We started investigating the process and were interested in pursuing this, however he left out the fact that we would have to pay 885 USD up front to even campaign to become a delegate.
We decided we would build a bridge wrapper for BTS and request delegation for this process. As an experiment I put the money up and began campaigning, after several days of people asking us not to spend the delegate money and other ridiculous requests we were given delegation status. Most of their criticism was that we were involved with NuBits and they felt anyone who was involved with NuBits which to them is a clear scam has bad judgement (this came from forum moderators and community leaders).
We then had to buy a VPS and setup the client incurring even more costs. During this time there were hard forks and other issues we ran into and just running the client costs us several hours of work.
After many days of campaigning, setting up the VPS and paying the initial fee we were elected to be a delegate and we began to slowly receive BTS and work on the wrapper.
After beginning to work on the wrapper, every day we were hounded with questions about when the wrapper would be ready within days of starting. While the community overlooked other critical and relevant questions (Asking us about our experience, asking us to verify our identity with PGP, etc) they instead hounded us if we would spend the BTS and when the wrapper would be done.
I was even told by a community leader that “it may be a miscommunication because many of his tech guys didn’t know what a wrapper was”. I told him that I would question the credentials of any people claiming to be “tech guys” who don’t know what a software wrapper is and linked him to google search for the phrase “software wrapper”.
Instead of spending countless more hours answering the same questions we had already answered several times, I chose to tell the community we would rather focus on development than answering questions on their forums.
In the end our delegation status was removed before we even covered the original 885 entry costs not to mention the countless hours spent maintaining the client and campaigning to be a delegate.

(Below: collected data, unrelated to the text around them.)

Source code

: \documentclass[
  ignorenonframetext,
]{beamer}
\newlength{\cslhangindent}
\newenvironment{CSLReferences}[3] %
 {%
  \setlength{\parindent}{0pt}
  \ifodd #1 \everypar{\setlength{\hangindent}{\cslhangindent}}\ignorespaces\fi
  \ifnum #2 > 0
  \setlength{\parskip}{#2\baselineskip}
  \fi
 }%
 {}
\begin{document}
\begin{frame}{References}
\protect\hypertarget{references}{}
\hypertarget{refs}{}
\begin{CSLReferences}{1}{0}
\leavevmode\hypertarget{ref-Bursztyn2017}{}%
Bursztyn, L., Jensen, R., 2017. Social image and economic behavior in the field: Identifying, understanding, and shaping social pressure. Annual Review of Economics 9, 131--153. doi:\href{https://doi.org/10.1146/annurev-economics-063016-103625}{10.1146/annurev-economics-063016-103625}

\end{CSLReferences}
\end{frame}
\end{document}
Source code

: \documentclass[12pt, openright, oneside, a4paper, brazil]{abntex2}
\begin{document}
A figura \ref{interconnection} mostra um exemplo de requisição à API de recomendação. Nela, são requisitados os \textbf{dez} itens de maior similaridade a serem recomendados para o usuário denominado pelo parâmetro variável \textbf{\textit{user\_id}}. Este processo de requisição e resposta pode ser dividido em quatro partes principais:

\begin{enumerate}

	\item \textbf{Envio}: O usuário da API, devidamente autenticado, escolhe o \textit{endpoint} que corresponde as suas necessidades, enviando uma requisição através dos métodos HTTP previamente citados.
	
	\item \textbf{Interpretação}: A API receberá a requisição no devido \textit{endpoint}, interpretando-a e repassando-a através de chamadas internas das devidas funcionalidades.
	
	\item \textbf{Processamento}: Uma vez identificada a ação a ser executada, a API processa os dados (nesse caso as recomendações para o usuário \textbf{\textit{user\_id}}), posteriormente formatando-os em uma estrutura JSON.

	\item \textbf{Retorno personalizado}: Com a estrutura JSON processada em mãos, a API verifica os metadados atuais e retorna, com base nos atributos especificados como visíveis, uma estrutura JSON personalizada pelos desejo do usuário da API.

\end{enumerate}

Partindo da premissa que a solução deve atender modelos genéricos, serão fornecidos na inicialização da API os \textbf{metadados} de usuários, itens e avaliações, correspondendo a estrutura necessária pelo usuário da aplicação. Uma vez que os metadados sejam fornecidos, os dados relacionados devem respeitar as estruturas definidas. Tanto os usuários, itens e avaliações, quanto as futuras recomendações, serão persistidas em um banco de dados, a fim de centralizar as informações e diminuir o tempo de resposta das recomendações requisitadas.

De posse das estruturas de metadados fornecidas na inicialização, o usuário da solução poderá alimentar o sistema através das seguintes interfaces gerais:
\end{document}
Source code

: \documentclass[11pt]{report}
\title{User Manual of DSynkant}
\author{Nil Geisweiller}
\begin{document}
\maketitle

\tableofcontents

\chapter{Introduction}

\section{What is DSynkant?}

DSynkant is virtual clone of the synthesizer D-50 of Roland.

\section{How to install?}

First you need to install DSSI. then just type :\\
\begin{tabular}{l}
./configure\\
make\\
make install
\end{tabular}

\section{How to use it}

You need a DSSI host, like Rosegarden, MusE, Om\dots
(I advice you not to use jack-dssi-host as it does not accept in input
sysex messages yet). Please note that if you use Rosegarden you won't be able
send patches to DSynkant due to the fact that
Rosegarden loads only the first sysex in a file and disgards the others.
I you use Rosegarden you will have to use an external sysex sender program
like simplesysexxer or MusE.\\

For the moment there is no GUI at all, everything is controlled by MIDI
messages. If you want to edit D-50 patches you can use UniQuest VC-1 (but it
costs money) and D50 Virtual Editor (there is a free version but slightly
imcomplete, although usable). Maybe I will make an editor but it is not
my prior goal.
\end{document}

We lost countless hours and a significant amount of money and we came away with the conclusion that the BTS community had a childish approach to competition and poor management skills.
I believe that the distributed delegation system is very interesting but I believe the BTS community is incredibly unhealthy.
They would like a system where they can hire contracters to do small jobs, but the upfront costs of becoming a delegate and the amount of time it takes to campaign makes it very hard for small contractors to enter. The risk vs. reward is heavily against small contractors and the large stake holders of BTS would rather people work for free for their benefit before allowing people to become delegates. In essence they have a system that doesn’t fit their desired goal, and refuse to acknowledge anything wrong.
You can find all my posts on their forums where I argue these point and they sidestep answering my criticisms of their system.
I think the system is good but the community due to a early bubble and bad distribution will never reach the full potential. I hope someday someone takes their codebase and creates a community that isn’t entirely focused on creating early adopters who suffered losses in the first bubble.